It can happen within the boundaries of the general mainstream fandom (the dashed blue circle ringing the original story) or exterior/marginal to it (as the example above). Either way, what you get is a bubble of fanon sitting in an uncomfortably close proximity to the original story. Well, uncomfortable if you're the Author, I suppose.



The green space is the bubble within which (from what I've seen) the fans then create a new, derived canon -- based loosely or closely, but almost always with additional elements or specific interpretations as foundation -- which is then policed just as much as original canon. That is to say, if the fandom already tends to police its canon tightly, then it's likely to do the same for its shared-world bubbles; if the fandom's pretty easy-going about the dividing lines of canon, then it seems this also affects its attitudes towards shared-world subsets.

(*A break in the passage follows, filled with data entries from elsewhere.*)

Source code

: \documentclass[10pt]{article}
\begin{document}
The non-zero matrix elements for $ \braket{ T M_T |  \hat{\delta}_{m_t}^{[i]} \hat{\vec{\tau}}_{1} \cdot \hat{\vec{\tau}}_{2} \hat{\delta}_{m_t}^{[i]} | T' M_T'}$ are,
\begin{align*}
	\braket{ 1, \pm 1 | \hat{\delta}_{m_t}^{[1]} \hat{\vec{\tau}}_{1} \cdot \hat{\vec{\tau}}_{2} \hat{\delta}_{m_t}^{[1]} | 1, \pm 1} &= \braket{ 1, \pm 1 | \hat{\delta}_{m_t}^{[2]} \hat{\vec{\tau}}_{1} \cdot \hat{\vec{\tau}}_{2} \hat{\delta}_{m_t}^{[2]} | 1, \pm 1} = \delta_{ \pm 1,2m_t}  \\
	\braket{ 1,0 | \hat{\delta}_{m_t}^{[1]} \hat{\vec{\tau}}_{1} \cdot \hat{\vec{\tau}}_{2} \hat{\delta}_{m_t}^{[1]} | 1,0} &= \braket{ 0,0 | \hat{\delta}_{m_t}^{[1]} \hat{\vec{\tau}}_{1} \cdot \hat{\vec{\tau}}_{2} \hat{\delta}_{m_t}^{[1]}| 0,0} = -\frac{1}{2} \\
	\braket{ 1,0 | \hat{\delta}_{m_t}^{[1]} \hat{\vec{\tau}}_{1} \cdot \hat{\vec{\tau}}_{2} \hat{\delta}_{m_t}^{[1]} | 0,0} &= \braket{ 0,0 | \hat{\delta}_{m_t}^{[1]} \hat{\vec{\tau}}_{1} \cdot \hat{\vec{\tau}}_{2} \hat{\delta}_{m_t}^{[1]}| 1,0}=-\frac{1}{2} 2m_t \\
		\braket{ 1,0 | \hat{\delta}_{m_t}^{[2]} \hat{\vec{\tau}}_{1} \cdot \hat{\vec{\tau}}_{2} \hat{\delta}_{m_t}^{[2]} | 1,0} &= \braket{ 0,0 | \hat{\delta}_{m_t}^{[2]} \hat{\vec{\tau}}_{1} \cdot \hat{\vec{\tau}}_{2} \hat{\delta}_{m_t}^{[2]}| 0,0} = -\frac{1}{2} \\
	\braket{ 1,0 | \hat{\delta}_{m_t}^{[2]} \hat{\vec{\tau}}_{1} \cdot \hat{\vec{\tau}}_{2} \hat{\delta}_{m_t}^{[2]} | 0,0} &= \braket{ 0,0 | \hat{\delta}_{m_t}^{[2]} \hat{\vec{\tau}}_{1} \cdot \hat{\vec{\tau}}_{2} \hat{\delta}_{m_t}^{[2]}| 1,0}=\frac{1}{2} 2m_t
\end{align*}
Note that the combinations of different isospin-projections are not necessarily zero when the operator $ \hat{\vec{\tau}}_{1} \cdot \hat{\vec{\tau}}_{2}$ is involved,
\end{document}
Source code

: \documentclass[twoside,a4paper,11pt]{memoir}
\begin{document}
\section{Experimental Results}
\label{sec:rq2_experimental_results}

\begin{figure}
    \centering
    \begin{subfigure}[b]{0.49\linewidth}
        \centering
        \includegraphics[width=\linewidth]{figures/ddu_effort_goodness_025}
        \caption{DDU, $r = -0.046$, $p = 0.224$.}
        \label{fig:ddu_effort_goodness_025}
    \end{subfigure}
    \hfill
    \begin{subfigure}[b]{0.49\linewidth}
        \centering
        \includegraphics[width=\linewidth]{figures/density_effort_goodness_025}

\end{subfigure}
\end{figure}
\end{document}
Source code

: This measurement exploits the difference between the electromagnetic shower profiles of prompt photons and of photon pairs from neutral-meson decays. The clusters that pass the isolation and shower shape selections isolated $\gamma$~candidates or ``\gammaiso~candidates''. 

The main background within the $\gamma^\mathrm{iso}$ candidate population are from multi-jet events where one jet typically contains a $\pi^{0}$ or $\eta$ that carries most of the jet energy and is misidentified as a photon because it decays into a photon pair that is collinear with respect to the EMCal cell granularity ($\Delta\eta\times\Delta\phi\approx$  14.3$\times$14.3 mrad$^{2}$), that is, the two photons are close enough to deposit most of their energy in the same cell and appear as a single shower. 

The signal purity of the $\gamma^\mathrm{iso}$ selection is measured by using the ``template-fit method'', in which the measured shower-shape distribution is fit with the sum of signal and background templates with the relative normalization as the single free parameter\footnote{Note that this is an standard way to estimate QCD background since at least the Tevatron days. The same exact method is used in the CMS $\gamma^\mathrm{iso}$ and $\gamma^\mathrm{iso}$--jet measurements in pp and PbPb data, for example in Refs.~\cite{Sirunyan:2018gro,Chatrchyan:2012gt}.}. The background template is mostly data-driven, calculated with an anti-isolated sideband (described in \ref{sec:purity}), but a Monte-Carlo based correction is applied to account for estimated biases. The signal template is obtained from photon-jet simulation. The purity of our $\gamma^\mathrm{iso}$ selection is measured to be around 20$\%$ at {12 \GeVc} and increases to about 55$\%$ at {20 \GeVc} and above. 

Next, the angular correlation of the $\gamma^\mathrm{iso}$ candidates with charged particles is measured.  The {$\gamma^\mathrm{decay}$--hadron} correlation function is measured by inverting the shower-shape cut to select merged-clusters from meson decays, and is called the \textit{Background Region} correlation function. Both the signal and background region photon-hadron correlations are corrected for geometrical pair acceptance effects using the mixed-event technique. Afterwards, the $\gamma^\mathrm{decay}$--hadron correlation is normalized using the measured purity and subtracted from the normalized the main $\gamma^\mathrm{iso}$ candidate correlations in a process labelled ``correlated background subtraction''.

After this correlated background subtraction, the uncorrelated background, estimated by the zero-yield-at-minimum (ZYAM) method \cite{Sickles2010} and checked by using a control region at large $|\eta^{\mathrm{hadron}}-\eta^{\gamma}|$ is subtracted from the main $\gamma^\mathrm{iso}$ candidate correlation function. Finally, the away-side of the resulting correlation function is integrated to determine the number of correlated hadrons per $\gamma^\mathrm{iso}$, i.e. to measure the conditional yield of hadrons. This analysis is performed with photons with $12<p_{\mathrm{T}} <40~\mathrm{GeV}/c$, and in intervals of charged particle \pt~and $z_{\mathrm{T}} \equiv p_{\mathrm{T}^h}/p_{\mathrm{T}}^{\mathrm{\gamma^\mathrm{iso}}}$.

(Well, not always: I've heard of a few instances where wildly chaotic fandoms produce strictly-controlled bubble-worlds, but in that case my suspicion is that it's fandom-reaction, a need to have some kind of comprehensible and coherent canon when the original story is nothing but a hot mess -- a favorite mess, but a hot one all the same.)



When I read posts and missives from Published Authors expressing their fear/aversion to fanfiction (and/or, sometimes, misbehaving fandom itself), it seems to me there are two things Authors fear. Naturally, I'll start with the slightly-lesser of the two evils, first. I say that with the caveat that upon reflection, I don't think this is truly a fear so much as it is an alternative perception. (The problem there is that opinions are strongly personal and therefore hard to quibble over, since opinions aren't nearly as malleable even when you do have all the facts).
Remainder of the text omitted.